EXERCISE =
Look through the lines below, find those with the word "在构建可伸缩的应用程序时", and copy them.

+++

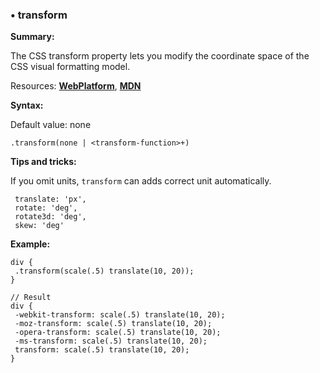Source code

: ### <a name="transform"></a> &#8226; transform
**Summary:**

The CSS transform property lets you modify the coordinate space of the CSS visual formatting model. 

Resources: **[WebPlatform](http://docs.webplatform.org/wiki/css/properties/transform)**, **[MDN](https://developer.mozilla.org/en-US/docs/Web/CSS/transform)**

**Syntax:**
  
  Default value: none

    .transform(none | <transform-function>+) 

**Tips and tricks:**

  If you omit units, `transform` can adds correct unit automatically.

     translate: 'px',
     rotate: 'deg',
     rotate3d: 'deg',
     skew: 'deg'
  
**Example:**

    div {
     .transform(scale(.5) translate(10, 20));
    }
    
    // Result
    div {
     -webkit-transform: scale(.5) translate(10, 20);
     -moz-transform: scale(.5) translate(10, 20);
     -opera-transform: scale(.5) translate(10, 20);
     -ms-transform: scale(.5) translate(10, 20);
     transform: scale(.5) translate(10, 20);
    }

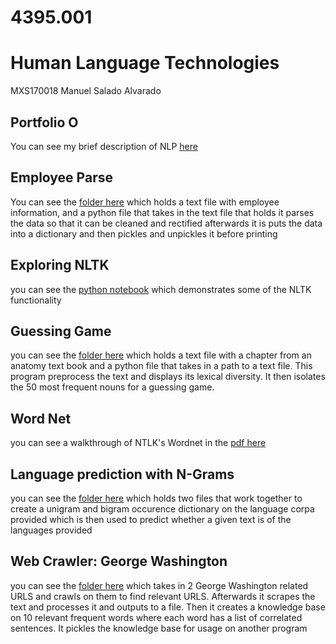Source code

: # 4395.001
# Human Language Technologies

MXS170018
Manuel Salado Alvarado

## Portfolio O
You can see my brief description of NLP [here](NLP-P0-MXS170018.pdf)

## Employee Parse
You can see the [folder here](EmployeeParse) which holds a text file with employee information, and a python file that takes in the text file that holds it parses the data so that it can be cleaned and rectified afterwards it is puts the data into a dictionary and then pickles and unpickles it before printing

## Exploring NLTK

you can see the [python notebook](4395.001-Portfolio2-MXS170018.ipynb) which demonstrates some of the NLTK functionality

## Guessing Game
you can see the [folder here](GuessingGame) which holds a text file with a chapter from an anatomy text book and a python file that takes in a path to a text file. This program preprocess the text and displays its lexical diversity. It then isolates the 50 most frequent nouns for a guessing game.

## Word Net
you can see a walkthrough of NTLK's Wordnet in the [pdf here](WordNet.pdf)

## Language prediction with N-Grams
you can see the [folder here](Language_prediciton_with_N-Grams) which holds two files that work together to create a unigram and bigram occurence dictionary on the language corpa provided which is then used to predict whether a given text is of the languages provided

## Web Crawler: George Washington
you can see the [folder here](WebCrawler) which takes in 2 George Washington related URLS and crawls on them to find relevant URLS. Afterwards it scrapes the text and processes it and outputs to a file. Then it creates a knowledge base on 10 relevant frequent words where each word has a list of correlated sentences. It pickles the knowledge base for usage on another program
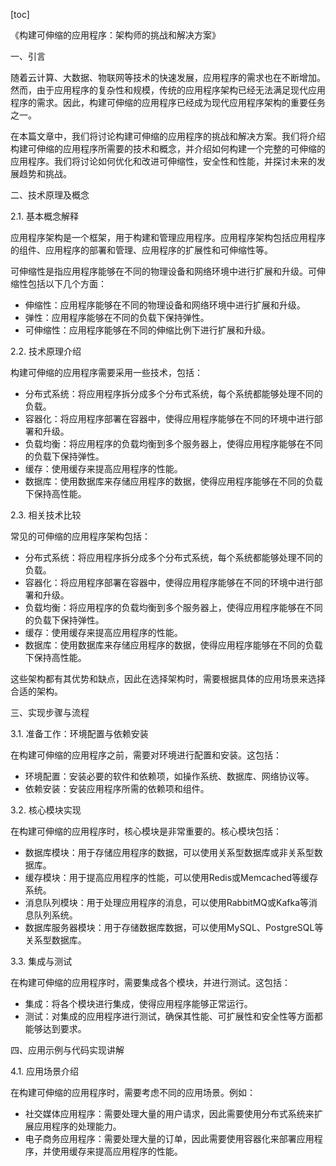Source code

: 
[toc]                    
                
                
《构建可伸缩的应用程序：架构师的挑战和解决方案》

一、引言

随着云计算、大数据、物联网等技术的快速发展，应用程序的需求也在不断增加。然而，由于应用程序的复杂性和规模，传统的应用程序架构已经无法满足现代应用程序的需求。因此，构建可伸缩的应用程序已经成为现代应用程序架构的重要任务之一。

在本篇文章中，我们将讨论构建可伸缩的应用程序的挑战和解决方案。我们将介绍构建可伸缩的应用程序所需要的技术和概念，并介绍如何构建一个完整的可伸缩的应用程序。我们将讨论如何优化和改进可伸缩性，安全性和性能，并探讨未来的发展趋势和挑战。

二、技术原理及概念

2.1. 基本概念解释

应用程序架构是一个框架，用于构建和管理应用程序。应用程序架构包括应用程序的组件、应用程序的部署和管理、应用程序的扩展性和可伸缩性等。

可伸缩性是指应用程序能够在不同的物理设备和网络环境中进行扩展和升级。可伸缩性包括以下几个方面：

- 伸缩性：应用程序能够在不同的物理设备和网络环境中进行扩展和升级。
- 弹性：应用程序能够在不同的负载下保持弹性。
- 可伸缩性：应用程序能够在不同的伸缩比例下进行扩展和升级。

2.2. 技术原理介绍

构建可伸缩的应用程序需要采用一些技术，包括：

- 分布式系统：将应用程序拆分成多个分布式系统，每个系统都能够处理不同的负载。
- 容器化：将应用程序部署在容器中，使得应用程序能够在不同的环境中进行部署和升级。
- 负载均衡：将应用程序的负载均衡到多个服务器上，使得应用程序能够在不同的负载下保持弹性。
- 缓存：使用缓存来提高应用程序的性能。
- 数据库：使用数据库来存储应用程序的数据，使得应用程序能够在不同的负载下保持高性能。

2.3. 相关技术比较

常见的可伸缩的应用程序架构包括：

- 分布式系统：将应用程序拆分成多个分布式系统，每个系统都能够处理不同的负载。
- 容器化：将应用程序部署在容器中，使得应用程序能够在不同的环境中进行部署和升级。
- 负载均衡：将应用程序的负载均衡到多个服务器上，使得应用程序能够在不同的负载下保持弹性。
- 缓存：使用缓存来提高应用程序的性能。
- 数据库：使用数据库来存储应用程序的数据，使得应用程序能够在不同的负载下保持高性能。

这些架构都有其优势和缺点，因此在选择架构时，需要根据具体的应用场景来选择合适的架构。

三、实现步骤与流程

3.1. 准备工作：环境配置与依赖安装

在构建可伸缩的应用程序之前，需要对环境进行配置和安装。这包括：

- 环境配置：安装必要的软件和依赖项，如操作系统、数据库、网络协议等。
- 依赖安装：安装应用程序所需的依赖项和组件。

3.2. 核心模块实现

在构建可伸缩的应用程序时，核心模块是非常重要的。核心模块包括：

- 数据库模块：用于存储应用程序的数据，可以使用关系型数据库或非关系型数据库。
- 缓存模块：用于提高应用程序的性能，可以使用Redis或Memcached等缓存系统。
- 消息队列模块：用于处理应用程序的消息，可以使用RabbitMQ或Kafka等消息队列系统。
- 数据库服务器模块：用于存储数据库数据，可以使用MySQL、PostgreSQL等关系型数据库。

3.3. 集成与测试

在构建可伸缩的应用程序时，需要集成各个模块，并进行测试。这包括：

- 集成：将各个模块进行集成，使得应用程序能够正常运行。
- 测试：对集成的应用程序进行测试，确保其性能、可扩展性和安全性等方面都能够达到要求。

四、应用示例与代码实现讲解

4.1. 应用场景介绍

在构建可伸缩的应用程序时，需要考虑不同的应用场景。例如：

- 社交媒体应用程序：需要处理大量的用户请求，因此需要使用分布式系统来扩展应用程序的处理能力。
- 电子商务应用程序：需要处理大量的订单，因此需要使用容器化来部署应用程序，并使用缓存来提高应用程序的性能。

+++

ANSWER TO THIS PROBLEM =
在构建可伸缩的应用程序时，核心模块是非常重要的。核心模块包括：
在构建可伸缩的应用程序时，需要集成各个模块，并进行测试。这包括：
在构建可伸缩的应用程序时，需要考虑不同的应用场景。例如：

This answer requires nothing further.